A lead idea here is, that a client tells the compositor the intent
or purpose of the window, and the compositor then lays it out in
the best possible way, that the app itself might never know how to
do.
> > "it sounds like what you want is not for the desklet to tell the
> compositor where it should be placed, but for the compositor to remember
> where to place specific windows like desklets."
>
> Why not, that can be a solution, although it will break the behavior of the
> existing applications.
> Currently though, each time I launch some desklets under Weston they are
> placed randomly (and by randomly I mean at a different place each time,
> even out of the screen).
That is right, because they are just normal top-level application
windows. You are not telling the compostor they are desklets,
because we have no way of doing that yet.
Each DE will cook up its own way, and if a common standard emerges,
it emerges and allows "DE-agnostic" desklets. This way every DE can
do what is right for them rather than being restricted by some
designed-by-committee protocol mandated from above.
We are not simply copying all mechanisms like global coordinates
from X11, because we want to do better: let the compositor be in
charge, have interactions be well defined, avoid glitches, etc.
> By the way they don't need to be aware of the current transformation
> matrix, nor if the Exposé view is active or not. Of course, the interesting
> parameter here is the position on the desktop at a normal time.
> The compositor places them wherever it wants, like with any window.
> Really, just like it works now with any WM that have some desktop effects
> (so almost all).
http://people.collabora.com/~pq/menu-rotate.png
http://people.collabora.com/~pq/rotate3d-pixman-more.png
Those are not just temporary effects, I can actually leave the
windows be like that, and interact with them *correctly*. That means
things like mouse cursor position being relayed right for each
window, which cannot be done if using global coordinates.
If we had any global coordinates in the protocol, that would be
practically impossible. (While the screenshots above are using
2D-projective matrices, nothing prevents you from doing completely
non-linear transformations, and everything will still work right
without any fixing in apps.)
Weston also already can present one window in several places (as in
several copies), we just do not take much advantage of that feature
yet. Each copy of a window is roughly equivalent, they all will (if
the compositor wants) respond to input etc.
In all these cases, at least I would have great difficulty in
defining what "window position" even means. There is no "normal
time" vs. "not normal time".
> Now, I see your point, but will the compositor really be able to place them
> correctly ?
The compositor will have *much* better chances than the app: the
compositor will know about all windows, an app only knows about its
very own windows and _nothing_ else. IOW it will be very difficult
for the app to e.g. avoid obscuring or being obscured by some other
window, if it manipulates its global position.

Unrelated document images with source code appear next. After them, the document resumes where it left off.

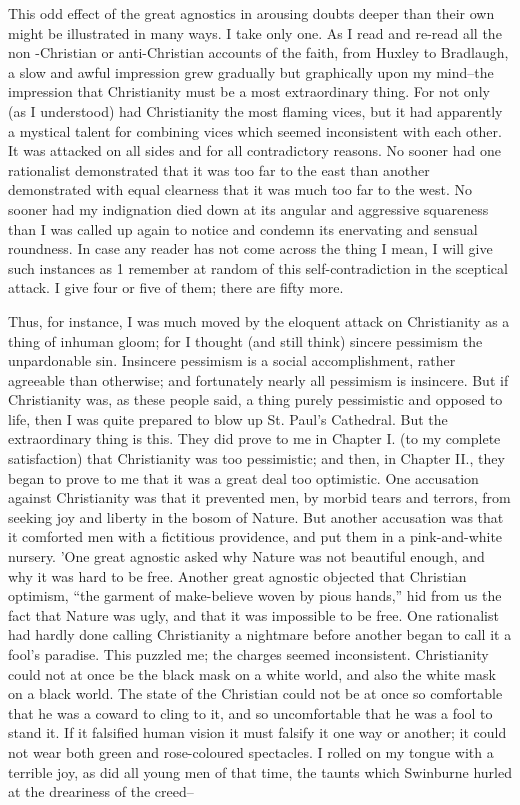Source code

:\documentclass{book}
\begin{document}
This odd effect of the great agnostics in arousing doubts deeper than their own might be illustrated in many ways. I take only one. As I read and re-read all the non -Christian or anti-Christian accounts of the faith, from Huxley to Bradlaugh, a slow and awful impression grew gradually but graphically upon my mind–the impression that Christianity must be a most extraordinary thing. For not only (as I understood) had Christianity the most flaming vices, but it had apparently a mystical talent for combining vices which seemed inconsistent with each other. It was attacked on all sides and for all contradictory reasons. No sooner had one rationalist demonstrated that it was too far to the east than another demonstrated with equal clearness that it was much too far to the west. No sooner had my indignation died down at its angular and aggressive squareness than I was called up again to notice and condemn its enervating and sensual roundness. In case any reader has not come across the thing I mean, I will give such instances as 1 remember at random of this self-contradiction in the sceptical attack. I give four or five of them; there are fifty more.

Thus, for instance, I was much moved by the eloquent attack on Christianity as a thing of inhuman gloom; for I thought (and still think) sincere pessimism the unpardonable sin. Insincere pessimism is a social accomplishment, rather agreeable than otherwise; and fortunately nearly all pessimism is insincere. But if Christianity was, as these people said, a thing purely pessimistic and opposed to life, then I was quite prepared to blow up St. Paul’s Cathedral. But the extraordinary thing is this. They did prove to me in Chapter I. (to my complete satisfaction) that Christianity was too pessimistic; and then, in Chapter II., they began to prove to me that it was a great deal too optimistic. One accusation against Christianity was that it prevented men, by morbid tears and terrors, from seeking joy and liberty in the bosom of Nature. But another accusation was that it comforted men with a fictitious providence, and put them in a pink-and-white nursery. ’One great agnostic asked why Nature was not beautiful enough, and why it was hard to be free. Another great agnostic objected that Christian optimism, “the garment of make-believe woven by pious hands,” hid from us the fact that Nature was ugly, and that it was impossible to be free. One rationalist had hardly done calling Christianity a nightmare before another began to call it a fool’s paradise. This puzzled me; the charges seemed inconsistent. Christianity could not at once be the black mask on a white world, and also the white mask on a black world. The state of the Christian could not be at once so comfortable that he was a coward to cling to it, and so uncomfortable that he was a fool to stand it. If it falsified human vision it must falsify it one way or another; it could not wear both green and rose-coloured spectacles. I rolled on my tongue with a terrible joy, as did all young men of that time, the taunts which Swinburne hurled at the dreariness of the creed–
\end{document}
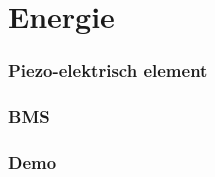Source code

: \section{Energie}
    \begin{frame}
        \frametitle{Piezo-elektrisch element}
    
        
    
    \end{frame}
    \begin{frame}
        \frametitle{BMS}
    
        
    
    \end{frame}
    \begin{frame}
        \frametitle{Demo}
    
        
    
    \end{frame}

> Say I positionned a desklet to be on the bottom-right corner of the screen;
> each time the resolution is changed, the desklet can reposition itself
> accordingly to stay in the corner. How will the compositor fill the same
> role ? I'm afraid when the resolution goes higher, it will just let the
> desklet at its current position, which will become somewhere on the screen.
No. The compositor is changing the resolution, the compositor can
move any window at any time. It will Just Work. Even better, when
the resolution is changed, the desklet will be immediately in the
correct new position. No glitches, no jumping after the fact.
Btw. what if you start two desklets? Both go in the same corner? On
top of each other? Do you need to manually configure each desklet
to go in a different corner?
> About letting know the position, which is in my opinion more important,
> because I can't see a workaround like for the previous feature: I don't
> think adding the position in the Configure events would complicate things
> (the application that doesn't need it can just ignore it).
See all above. It is a very deliberate decision to not include
global position in the protocol, and we have worked hard on that.
> It also doesn't add a new event to the API, and all toolkits already
> provide the (wrong) information anyway. As a developper, I find this lack
> of information quite inconvenient.
You have to start thinking in a new way. The compositor is no
longer under the mercy of every single app like in X11. In this
new world, the compositor decides.
First, figure out what the use case is. An application does not
want to "put this window at 100,150 always-on-top not-focuseable".
Rather, the application wants to, say, show a clock widget on the
side of the workspace for instance. Then you start figuring out
what information does the compositor need to make that window
interact with all the other windows and the desktop space properly,
and that leads to a protocol extension definition. If the extension
is good, generic and re-usable, then it might suit more than one DE,
at which point it may become a desktop standard.